Mongabay.co.id

World Soil Day: Agroekologi untuk Kelola Tanah yang Sehat

 

Hari Tanah Sedunia [World Soil Day] kita peringati setiap 5 Desember. Tema yang diangkat pada perayaan tahun 2020 ini, sebagaimana dikutip dari Food and Agriculture Organization [FAO] adalah “Keep soil alive, Protect soil biodiversity.”

Tanah merupakan fondasi penting bagi pertanian, sekaligus tempat tanaman pangan tumbuh. Menjaga tanah senantiasa sehat, tentunya kita ikut menjamin ketersediaan pasokan makanan secara berkelanjutan.

Tanah yang sehat memasok nutrisi-nutrisi penting, air dan oksigen bagi tanaman penghasil makanan, agar dapat tumbuh dan berkembang dengan baik. Dilihat dari komposisi secara umum, tanah terdiri dari 45 persen mineral, 25 persen air, 25 persen udara, dan 5 persen bahan organik.

Soil Science Society of America mendefinisikan tanah sebagai mineral yang tidak terkonsolidasi atau bahan organik di permukaan Bumi. Fungsinya, sebagai media alami untuk pertumbuhan tanaman darat.

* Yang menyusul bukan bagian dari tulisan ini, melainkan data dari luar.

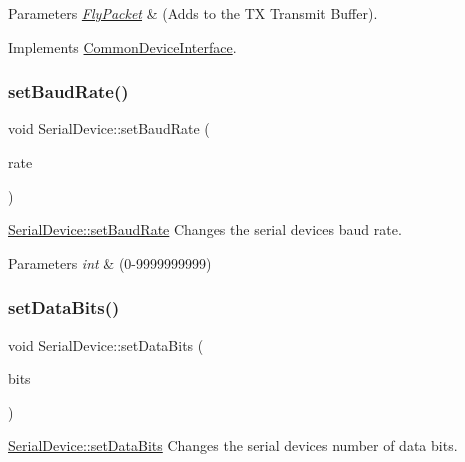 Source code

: \begin{DoxyParams}{Parameters}
{\em \hyperlink{class_fly_packet}{Fly\+Packet}} & (Adds to the TX Transmit Buffer). \\
\hline
\end{DoxyParams}


Implements \hyperlink{class_common_device_interface}{Common\+Device\+Interface}.

\hypertarget{class_serial_device_af06c6a34b54819e71186243a38606280}{}\label{class_serial_device_af06c6a34b54819e71186243a38606280} 
\subsubsection{\texorpdfstring{set\+Baud\+Rate()}{setBaudRate()}}
{\footnotesize\ttfamily void Serial\+Device\+::set\+Baud\+Rate (\begin{DoxyParamCaption}\item[{int}]{rate }\end{DoxyParamCaption})}



\hyperlink{class_serial_device_af06c6a34b54819e71186243a38606280}{Serial\+Device\+::set\+Baud\+Rate} Changes the serial device\textquotesingle{}s baud rate. 


\begin{DoxyParams}{Parameters}
{\em int} & (0-\/9999999999) \\
\hline
\end{DoxyParams}
\hypertarget{class_serial_device_ad0ddca3e77e1d1d4df7c68e83f1ecd91}{}\label{class_serial_device_ad0ddca3e77e1d1d4df7c68e83f1ecd91} 
\subsubsection{\texorpdfstring{set\+Data\+Bits()}{setDataBits()}}
{\footnotesize\ttfamily void Serial\+Device\+::set\+Data\+Bits (\begin{DoxyParamCaption}\item[{int}]{bits }\end{DoxyParamCaption})}



\hyperlink{class_serial_device_ad0ddca3e77e1d1d4df7c68e83f1ecd91}{Serial\+Device\+::set\+Data\+Bits} Changes the serial device\textquotesingle{}s number of data bits.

Merujuk Soil Taxonomy, yang dikeluarkan United States Department of Agriculture [USDA], tanah adalah suatu benda alami yang terdiri dari padatan [mineral dan bahan organik], cairan, serta gas yang terdapat di permukaan Bumi dan menempati ruang.

Baca: Keadilan Agraria dan Krisis Regenerasi Petani: Dua Tantangan Besar di Hari Tani

 

Warga menyiapkan lahan untuk pembenihan bibit sayuran di Pangalengan, Kabupaten Bandung, Jawa Barat. Ketahanan pangan bergantung pada kemampuan kita dalam memanfaatkan lahan secara berkelanjutan. Foto: Djoko Subinarto

 

Agroekologi

Berdasarkan catatan Food and Agriculture Organization [FAO], dalam 50 tahun terakhir, kemajuan teknologi pertanian telah menyebabkan lompatan besar dalam produksi bahan pangan, untuk menopang ketahanan pangan dunia. Di banyak negara, produksi tanaman intensif justru menguras tanah, yang pada gilirannya dapat membahayakan kemampuan memproduksi bahan pangan di masa depan.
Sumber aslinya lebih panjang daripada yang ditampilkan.